WHAT THIS TASK INVOLVES: In the entries that follow, how many lines hold the string "oder"? Give only that number.

[Collected data]
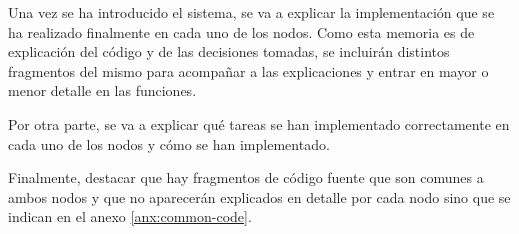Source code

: Una vez se ha introducido el sistema, se va a explicar la implementación
que se ha realizado finalmente en cada uno de los nodos. Como esta memoria es de
explicación del código y de las decisiones tomadas, se incluirán distintos fragmentos
del mismo para acompañar a las explicaciones y entrar en mayor o menor detalle
en las funciones.

Por otra parte, se va a explicar qué tareas se han implementado correctamente en cada
uno de los nodos y cómo se han implementado.

Finalmente, destacar que hay fragmentos de código fuente que son comunes a ambos nodos
y que no aparecerán explicados en detalle por cada nodo sino que se indican en el anexo
\ref{anx:common-code}.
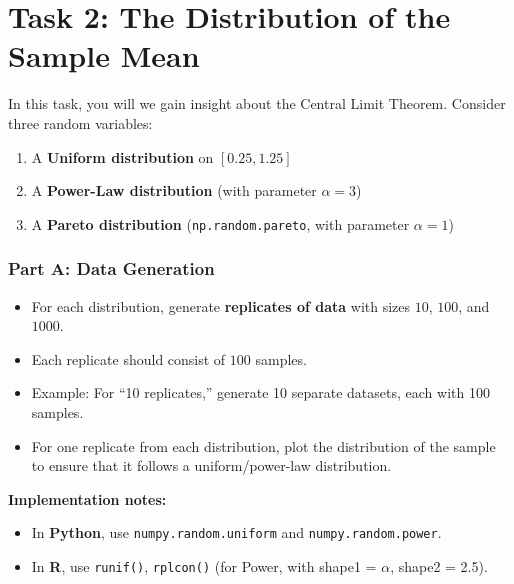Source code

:\documentclass[11pt]{article}
\begin{document}
\newpage
\section*{Task 2: The Distribution of the Sample Mean}

In this task, you will we gain insight about the Central Limit Theorem. Consider three random variables:

\begin{enumerate}
    \item[(a)] A \textbf{Uniform distribution} on $[0.25,1.25]$
    \item[(b)] A \textbf{Power-Law distribution} (with parameter $\alpha = 3$)
    \item[(c)] A \textbf{Pareto distribution} (\texttt{np.random.pareto}, with parameter $\alpha = 1$)
\end{enumerate}

\subsubsection*{Part A: Data Generation}
\begin{itemize}
    \item For each distribution, generate \textbf{replicates of data} with sizes $10$, $100$, and $1000$.  
    \item Each replicate should consist of $100$ samples.  
    \item Example: For ``10 replicates,'' generate 10 separate datasets, each with 100 samples.  
    \item For one replicate from each distribution, plot the distribution of the sample to ensure that it follows a uniform/power-law distribution.
\end{itemize}

\textbf{Implementation notes:}  
\begin{itemize}
    \item In \textbf{Python}, use \texttt{numpy.random.uniform} and \texttt{numpy.random.power}.%
    \item In \textbf{R}, use \texttt{runif()}, \texttt{rplcon()} (for Power, with shape1 = $\alpha$, shape2 = 2.5). 
        
\end{itemize}
\end{document}
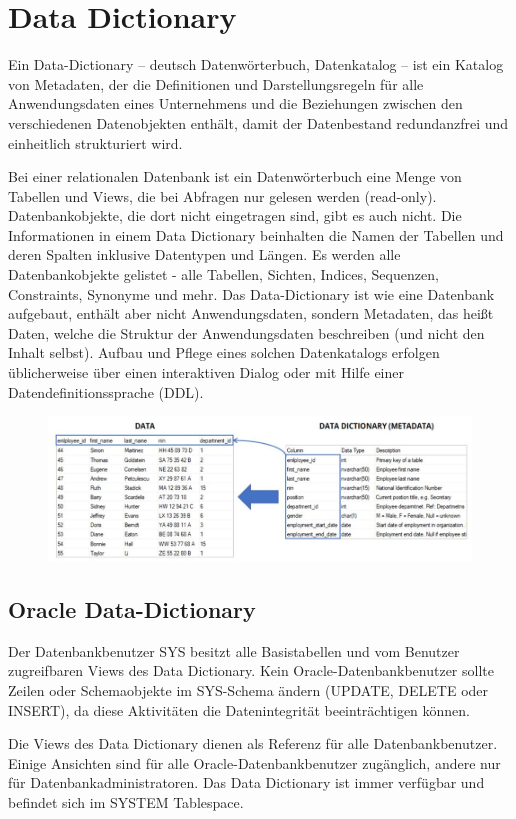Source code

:\section{Data Dictionary}

Ein Data-Dictionary – deutsch Datenwörterbuch, Datenkatalog – ist ein Katalog von Metadaten, der die Definitionen und Darstellungsregeln für alle Anwendungsdaten eines Unternehmens und die Beziehungen zwischen den verschiedenen Datenobjekten enthält, damit der Datenbestand redundanzfrei und einheitlich strukturiert wird. 

Bei einer relationalen Datenbank ist ein Datenwörterbuch eine Menge von Tabellen und Views, die bei Abfragen nur gelesen werden (read-only). Datenbankobjekte, die dort nicht eingetragen sind, gibt es auch nicht. Die Informationen in einem Data Dictionary beinhalten die Namen der Tabellen und deren Spalten inklusive Datentypen und Längen. Es werden alle Datenbankobjekte gelistet - alle Tabellen, Sichten, Indices, Sequenzen, Constraints, Synonyme und mehr. Das Data-Dictionary ist wie eine Datenbank aufgebaut, enthält aber nicht Anwendungsdaten, sondern Metadaten, das heißt Daten, welche die Struktur der Anwendungsdaten beschreiben (und nicht den Inhalt selbst). Aufbau und Pflege eines solchen Datenkatalogs erfolgen üblicherweise über einen interaktiven Dialog oder mit Hilfe einer Datendefinitionssprache (DDL).

\begin{figure}[H]
    \centering
    \includegraphics[width=.4\textwidth]{Content/images/modellierung/data.png}
    \caption{}
    \label{fig:modellierung:data}
\end{figure}

\subsection{Oracle Data-Dictionary}

Der Datenbankbenutzer SYS besitzt alle Basistabellen und vom Benutzer zugreifbaren Views des Data Dictionary.
Kein Oracle-Datenbankbenutzer sollte Zeilen oder Schemaobjekte im SYS-Schema ändern (UPDATE, DELETE oder INSERT), da diese Aktivitäten die Datenintegrität beeinträchtigen können.

Die Views des Data Dictionary dienen als Referenz für alle Datenbankbenutzer. Einige Ansichten sind für alle Oracle-Datenbankbenutzer zugänglich, andere nur für Datenbankadministratoren. 
Das Data Dictionary ist immer verfügbar und befindet sich im SYSTEM Tablespace.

SOLUTION TO THIS TASK: 2